El hombre le entregó un sobre y desapareció. Myron lo abrió. Era una citación de la Oficina del Fiscal de Distrito de Bergen County. El encabezamiento rezaba: «El pueblo de Bergen County contra Esperanza Díaz». Bueno, bueno. Esperanza y Hester habían hecho bien en no decirle nada.

Se lo guardó en el bolsillo. Al menos ahora no tendría que mentir.

17

Myron hizo lo que todo buen chico debe hacer cuando se mete en problemas legales. Llamó a su mamá.
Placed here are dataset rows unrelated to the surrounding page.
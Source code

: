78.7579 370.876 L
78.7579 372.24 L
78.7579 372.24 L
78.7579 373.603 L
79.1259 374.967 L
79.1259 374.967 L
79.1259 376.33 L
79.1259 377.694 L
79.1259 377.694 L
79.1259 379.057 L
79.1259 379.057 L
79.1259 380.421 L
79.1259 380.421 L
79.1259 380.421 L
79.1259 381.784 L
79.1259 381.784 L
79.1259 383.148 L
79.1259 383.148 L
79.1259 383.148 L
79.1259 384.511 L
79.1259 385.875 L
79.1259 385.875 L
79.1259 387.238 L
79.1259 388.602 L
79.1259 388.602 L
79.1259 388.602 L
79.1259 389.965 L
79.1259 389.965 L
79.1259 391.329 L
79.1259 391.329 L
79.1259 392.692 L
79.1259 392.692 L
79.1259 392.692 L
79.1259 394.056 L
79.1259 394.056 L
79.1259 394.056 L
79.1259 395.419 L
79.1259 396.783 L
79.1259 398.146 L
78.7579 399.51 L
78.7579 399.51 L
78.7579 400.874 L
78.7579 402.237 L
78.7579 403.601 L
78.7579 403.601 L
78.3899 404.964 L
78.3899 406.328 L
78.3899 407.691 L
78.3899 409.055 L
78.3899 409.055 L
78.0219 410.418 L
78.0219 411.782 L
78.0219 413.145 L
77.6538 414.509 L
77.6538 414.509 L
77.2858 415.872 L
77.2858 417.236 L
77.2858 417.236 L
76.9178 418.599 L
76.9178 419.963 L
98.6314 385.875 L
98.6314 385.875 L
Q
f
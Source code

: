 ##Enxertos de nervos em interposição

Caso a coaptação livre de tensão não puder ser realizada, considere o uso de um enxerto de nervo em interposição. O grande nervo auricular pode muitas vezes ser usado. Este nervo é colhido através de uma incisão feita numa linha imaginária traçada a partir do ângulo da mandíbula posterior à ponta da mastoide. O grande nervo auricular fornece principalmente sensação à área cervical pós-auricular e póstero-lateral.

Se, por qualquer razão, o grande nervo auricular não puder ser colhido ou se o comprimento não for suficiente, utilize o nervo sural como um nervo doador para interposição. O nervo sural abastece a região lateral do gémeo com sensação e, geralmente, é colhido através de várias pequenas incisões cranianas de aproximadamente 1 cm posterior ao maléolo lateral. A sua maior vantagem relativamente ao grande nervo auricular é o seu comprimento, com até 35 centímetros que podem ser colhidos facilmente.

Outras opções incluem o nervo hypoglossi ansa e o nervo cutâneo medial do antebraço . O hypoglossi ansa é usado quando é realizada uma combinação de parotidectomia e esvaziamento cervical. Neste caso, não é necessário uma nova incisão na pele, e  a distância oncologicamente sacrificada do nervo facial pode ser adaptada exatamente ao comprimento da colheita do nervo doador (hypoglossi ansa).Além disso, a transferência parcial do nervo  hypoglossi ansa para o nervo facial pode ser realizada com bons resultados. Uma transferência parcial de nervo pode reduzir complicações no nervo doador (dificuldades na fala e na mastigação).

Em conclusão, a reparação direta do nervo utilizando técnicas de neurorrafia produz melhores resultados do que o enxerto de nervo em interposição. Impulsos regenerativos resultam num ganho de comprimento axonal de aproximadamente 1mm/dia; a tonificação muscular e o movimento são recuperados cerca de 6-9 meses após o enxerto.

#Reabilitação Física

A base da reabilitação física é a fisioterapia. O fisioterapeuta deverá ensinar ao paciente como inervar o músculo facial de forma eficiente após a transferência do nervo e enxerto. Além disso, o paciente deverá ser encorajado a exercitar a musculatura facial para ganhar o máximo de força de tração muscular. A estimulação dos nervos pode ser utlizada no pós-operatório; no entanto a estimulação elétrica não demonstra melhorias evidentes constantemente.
– Tu tía Clara se ocupará de la citación -dijo mamá.

La tía Clara en realidad no era su tía, sólo una vieja amiga del barrio. En los días santos todavía pellizcaba la mejilla de Myron y exclamaba «Precioso». Myron confiaba en que no lo haría delante del juez: «Su Señoría, quiero que le mire a la cara: ¿es o no es precioso?».

– Vale -asintió Myron.

– Yo la llamaré, ella llamará al fiscal. Mientras tanto, tú no dices nada, ¿entendido?

– Sí.

– ¿Ahora lo ves, listillo? ¿Ves lo que te estoy diciendo ahora? ¿Que Hester Crimstein tenía razón?

– Sí, mamá, lo que tú digas.

– No me vengas con lo que tú digas. Te han citado. Pero como Esperanza no te ha dicho nada, no puedes perjudicar su caso.

– Lo comprendo, mamá.

– Bien. Ahora deja que llame a la tía Clara.